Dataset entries
-=-=-
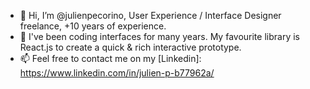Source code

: - 👋 Hi, I’m @julienpecorino, User Experience / Interface Designer freelance, +10 years of experience.
- 👀 I've been coding interfaces for many years. My favourite library is React.js to create a quick & rich interactive prototype.
- 📫 Feel free to contact me on my [Linkedin]:  https://www.linkedin.com/in/julien-p-b77962a/

<!---
julienpecorino/julienpecorino is a ✨ special ✨ repository because its `README.md` (this file) appears on your GitHub profile.
You can click the Preview link to take a look at your changes.
--->
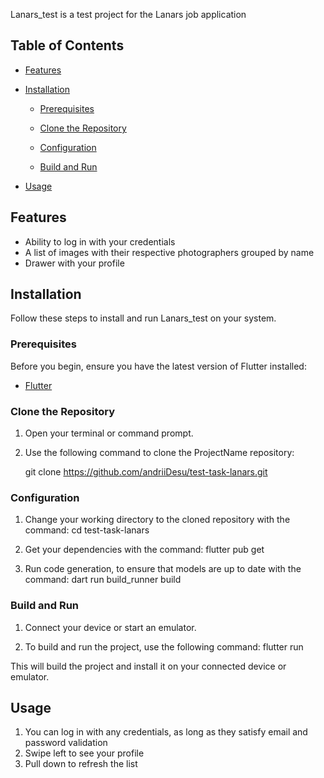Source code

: Lanars_test is a test project for the Lanars job application

## Table of Contents

- [Features](#features)

- [Installation](#installation)

    - [Prerequisites](#prerequisites)

    - [Clone the Repository](#clone-the-repository)

    - [Configuration](#configuration)

    - [Build and Run](#build-and-run)

- [Usage](#usage)

## Features

- Ability to log in with your credentials
- A list of images with their respective photographers grouped by name
- Drawer with your profile

## Installation

Follow these steps to install and run Lanars_test on your system.

### Prerequisites

Before you begin, ensure you have the latest version of Flutter installed:

- [Flutter](#https://docs.flutter.dev/release/archive)

### Clone the Repository

1. Open your terminal or command prompt.

2. Use the following command to clone the ProjectName repository:

    git clone https://github.com/andriiDesu/test-task-lanars.git

### Configuration

1. Change your working directory to the cloned repository with the command:
    cd test-task-lanars

2. Get your dependencies with the command:
    flutter pub get

3. Run code generation, to ensure that models are up to date with the command:
    dart run build_runner build

### Build and Run

1. Connect your device or start an emulator.

2. To build and run the project, use the following command:
    flutter run

This will build the project and install it on your connected device or emulator.

## Usage

1. You can log in with any credentials, as long as they satisfy email and password validation
2. Swipe left to see your profile
3. Pull down to refresh the list


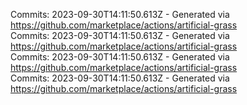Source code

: Commits: 2023-09-30T14:11:50.613Z - Generated via https://github.com/marketplace/actions/artificial-grass
<br>
Commits: 2023-09-30T14:11:50.613Z - Generated via https://github.com/marketplace/actions/artificial-grass
<br>
Commits: 2023-09-30T14:11:50.613Z - Generated via https://github.com/marketplace/actions/artificial-grass
<br>
Commits: 2023-09-30T14:11:50.613Z - Generated via https://github.com/marketplace/actions/artificial-grass
<br>
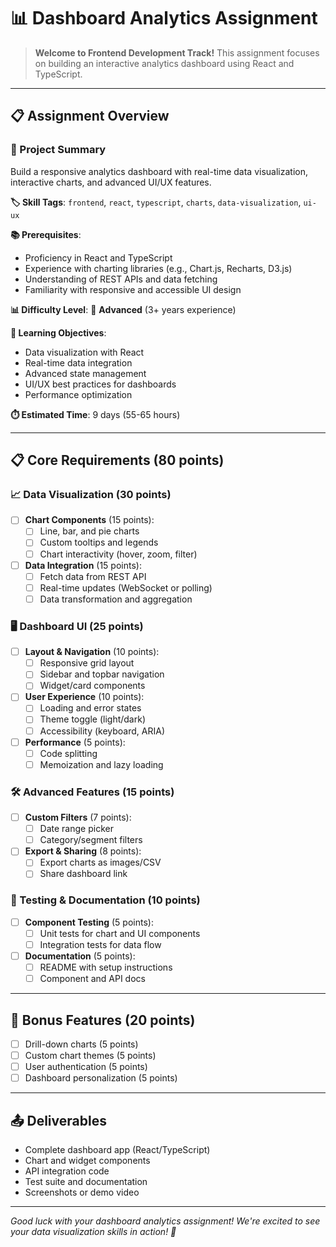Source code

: # 📊 Dashboard Analytics Assignment

> **Welcome to Frontend Development Track!** This assignment focuses on building an interactive analytics dashboard using React and TypeScript.

---

## 📋 Assignment Overview

### 🎯 Project Summary
Build a responsive analytics dashboard with real-time data visualization, interactive charts, and advanced UI/UX features.

**🏷️ Skill Tags**: `frontend`, `react`, `typescript`, `charts`, `data-visualization`, `ui-ux`

**📚 Prerequisites**:
- Proficiency in React and TypeScript
- Experience with charting libraries (e.g., Chart.js, Recharts, D3.js)
- Understanding of REST APIs and data fetching
- Familiarity with responsive and accessible UI design

**📊 Difficulty Level**: 🔴 **Advanced** (3+ years experience)

**🎯 Learning Objectives**:
- Data visualization with React
- Real-time data integration
- Advanced state management
- UI/UX best practices for dashboards
- Performance optimization

**⏱️ Estimated Time**: 9 days (55-65 hours)

---

## 📋 Core Requirements (80 points)

### 📈 Data Visualization (30 points)
- [ ] **Chart Components** (15 points):
  - [ ] Line, bar, and pie charts
  - [ ] Custom tooltips and legends
  - [ ] Chart interactivity (hover, zoom, filter)
- [ ] **Data Integration** (15 points):
  - [ ] Fetch data from REST API
  - [ ] Real-time updates (WebSocket or polling)
  - [ ] Data transformation and aggregation

### 🖥️ Dashboard UI (25 points)
- [ ] **Layout & Navigation** (10 points):
  - [ ] Responsive grid layout
  - [ ] Sidebar and topbar navigation
  - [ ] Widget/card components
- [ ] **User Experience** (10 points):
  - [ ] Loading and error states
  - [ ] Theme toggle (light/dark)
  - [ ] Accessibility (keyboard, ARIA)
- [ ] **Performance** (5 points):
  - [ ] Code splitting
  - [ ] Memoization and lazy loading

### 🛠️ Advanced Features (15 points)
- [ ] **Custom Filters** (7 points):
  - [ ] Date range picker
  - [ ] Category/segment filters
- [ ] **Export & Sharing** (8 points):
  - [ ] Export charts as images/CSV
  - [ ] Share dashboard link

### 🧪 Testing & Documentation (10 points)
- [ ] **Component Testing** (5 points):
  - [ ] Unit tests for chart and UI components
  - [ ] Integration tests for data flow
- [ ] **Documentation** (5 points):
  - [ ] README with setup instructions
  - [ ] Component and API docs

---

## 🚀 Bonus Features (20 points)

- [ ] Drill-down charts (5 points)
- [ ] Custom chart themes (5 points)
- [ ] User authentication (5 points)
- [ ] Dashboard personalization (5 points)

---

## 📤 Deliverables
- Complete dashboard app (React/TypeScript)
- Chart and widget components
- API integration code
- Test suite and documentation
- Screenshots or demo video

---

*Good luck with your dashboard analytics assignment! We're excited to see your data visualization skills in action! 🚀* 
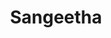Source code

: ---
title: "Sangeetha"
url: /bengaluru/sangeetha-whitefield-main-road-mahadevpura-devasandra-industrial-estate-krishnarajapuram/
shop: Handy
---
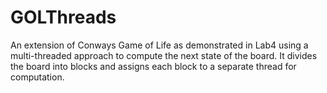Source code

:# GOLThreads
An extension of Conways Game of Life as demonstrated in Lab4 using a multi-threaded approach to compute the next state of the board. It divides the board into blocks and assigns each block to a separate thread for computation.

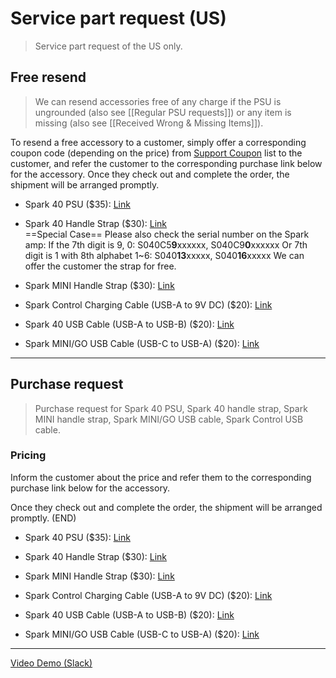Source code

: # Service part request (US)
> Service part request of the US only.

## Free resend

> We can resend accessories free of any charge if the PSU is ungrounded (also see [[Regular PSU requests]]) or any item is missing (also see [[Received Wrong & Missing Items]]).

To resend a free accessory to a customer, simply offer a corresponding coupon code (depending on the price) from [Support Coupon](https://docs.google.com/spreadsheets/d/14wsfMVwHhbsf5ztvkXnpwNhDYkt7WYIZCYWDKMu_SnM/edit?usp=sharing) list to the customer, and refer the customer to the corresponding purchase link below for the accessory. Once they check out and complete the order, the shipment will be arranged promptly. 

- Spark 40 PSU ($35): [Link](https://www.positivegrid.com/products/power-supply-unit-detachable-power-cable-is-included)  

- Spark 40 Handle Strap ($30): [Link](https://www.positivegrid.com/products/carrying-strap-for-spark-black)  
  ==Special Case==
  Please also check the serial number on the Spark amp:
  If the 7th digit is 9, 0: S040C5**9**xxxxxx, S040C9**0**xxxxxx
  Or 7th digit is 1 with 8th alphabet 1~6: 
  S040**13**xxxxx, S040**16**xxxxx
  We can offer the customer the strap for free.

- Spark MINI Handle Strap ($30): [Link](https://www.positivegrid.com/products/carrying-strap-for-spark-mini)

- Spark Control Charging Cable (USB-A to 9V DC) ($20): [Link](https://www.positivegrid.com/products/usb-a-to-9v-charging-dc-cable)  

- Spark 40 USB Cable (USB-A to USB-B) ($20): [Link](https://www.positivegrid.com/products/usb-a-to-usb-b-cable)  

- Spark MINI/GO USB Cable (USB-C to USB-A) ($20): [Link](https://www.positivegrid.com/products/usb-c-to-usb-a-cable)

---

## Purchase request

> Purchase request for Spark 40 PSU, Spark 40 handle strap, Spark MINI handle strap, Spark MINI/GO USB cable, Spark Control USB cable.

### Pricing

Inform the customer about the price and refer them to the corresponding purchase link below for the accessory.

Once they check out and complete the order, the shipment will be arranged promptly. (END)

- Spark 40 PSU ($35): [Link](https://www.positivegrid.com/products/power-supply-unit-detachable-power-cable-is-included)  

- Spark 40 Handle Strap ($30): [Link](https://www.positivegrid.com/products/carrying-strap-for-spark-black)  

- Spark MINI Handle Strap ($30): [Link](https://www.positivegrid.com/products/carrying-strap-for-spark-mini)

- Spark Control Charging Cable (USB-A to 9V DC) ($20): [Link](https://www.positivegrid.com/products/usb-a-to-9v-charging-dc-cable)  

- Spark 40 USB Cable (USB-A to USB-B) ($20): [Link](https://www.positivegrid.com/products/usb-a-to-usb-b-cable)  

- Spark MINI/GO USB Cable (USB-C to USB-A) ($20): [Link](https://www.positivegrid.com/products/usb-c-to-usb-a-cable)


---

[Video Demo (Slack)](https://positivegrid.slack.com/files/U3N3SR3T4/F05GMAJPCF2/____________video.mov)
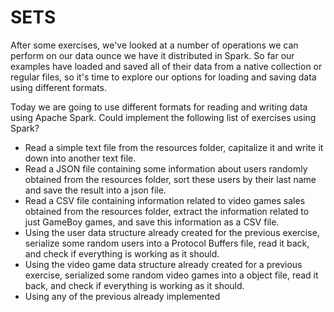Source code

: # SETS

After some exercises, we've looked at a number of operations we can perform on our data ounce we have it distributed in Spark. So far our examples have loaded and saved all of their data from a native collection or regular files, so it's time to explore our options for loading and saving data using different formats.

Today we are going to use different formats for reading and writing data using Apache Spark. Could implement the following list of exercises using Spark?

* Read a simple text file from the resources folder, capitalize it and write it down into another text file.
* Read a JSON file containing some information about users randomly obtained from the resources folder, sort these users by their last name and save the result into a json file.
* Read a CSV file containing information related to video games sales obtained from the resources folder, extract the information related to just GameBoy games, and save this information as a CSV file.
* Using the user data structure already created for the previous exercise, serialize some random users into a Protocol Buffers file, read it back, and check if everything is working as it should.
* Using the video game data structure already created for a previous exercise, serialized some random video games into a object file, read it back, and check if everything is working as it should.
* Using any of the previous already implemented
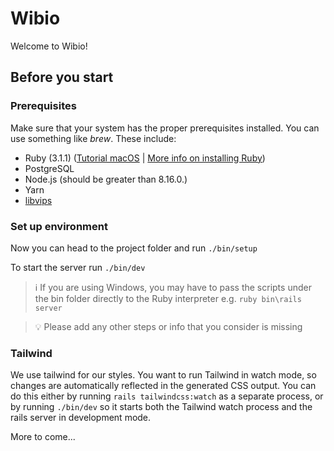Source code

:# Wibio

Welcome to Wibio!

## Before you start

### Prerequisites
Make sure that your system has the proper prerequisites installed. You can use something like *brew*.
These include:

- Ruby (3.1.1) ([Tutorial macOS](https://www.digitalocean.com/community/tutorials/how-to-install-ruby-on-rails-with-rbenv-on-macos) | [More info on installing Ruby](https://www.ruby-lang.org/en/documentation/installation/))
- PostgreSQL
- Node.js (should be greater than 8.16.0.)
- Yarn
- [libvips](https://formulae.brew.sh/formula/vips)

### Set up environment

Now you can head to the project folder and run `./bin/setup`

To start the server run `./bin/dev`

> ℹ️ If you are using Windows, you may have to pass the scripts under the bin folder directly to the Ruby interpreter e.g. `ruby bin\rails server`

> 💡 Please add any other steps or info that you consider is missing

### Tailwind
We use tailwind for our styles. You want to run Tailwind in watch mode, so changes are automatically reflected in the generated CSS output. 
You can do this either by running `rails tailwindcss:watch` as a separate process, or by running `./bin/dev` so it starts both the Tailwind watch process and the rails server in development mode.

More to come...
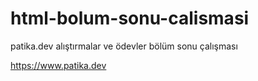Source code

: # html-bolum-sonu-calismasi
patika.dev alıştırmalar ve ödevler bölüm sonu çalışması

https://www.patika.dev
-=-=-
▶ Brief: Every line above from the line with "- A list of" to the line with "3. Pull down to refresh the list", inclusive, must be returned exactly; no other line belongs in the reply.

▶ Your solution:
- A list of images with their respective photographers grouped by name
- Drawer with your profile

## Installation

Follow these steps to install and run Lanars_test on your system.

### Prerequisites

Before you begin, ensure you have the latest version of Flutter installed:

- [Flutter](#https://docs.flutter.dev/release/archive)

### Clone the Repository

1. Open your terminal or command prompt.

2. Use the following command to clone the ProjectName repository:

    git clone https://github.com/andriiDesu/test-task-lanars.git

### Configuration

1. Change your working directory to the cloned repository with the command:
    cd test-task-lanars

2. Get your dependencies with the command:
    flutter pub get

3. Run code generation, to ensure that models are up to date with the command:
    dart run build_runner build

### Build and Run

1. Connect your device or start an emulator.

2. To build and run the project, use the following command:
    flutter run

This will build the project and install it on your connected device or emulator.

## Usage

1. You can log in with any credentials, as long as they satisfy email and password validation
2. Swipe left to see your profile
3. Pull down to refresh the list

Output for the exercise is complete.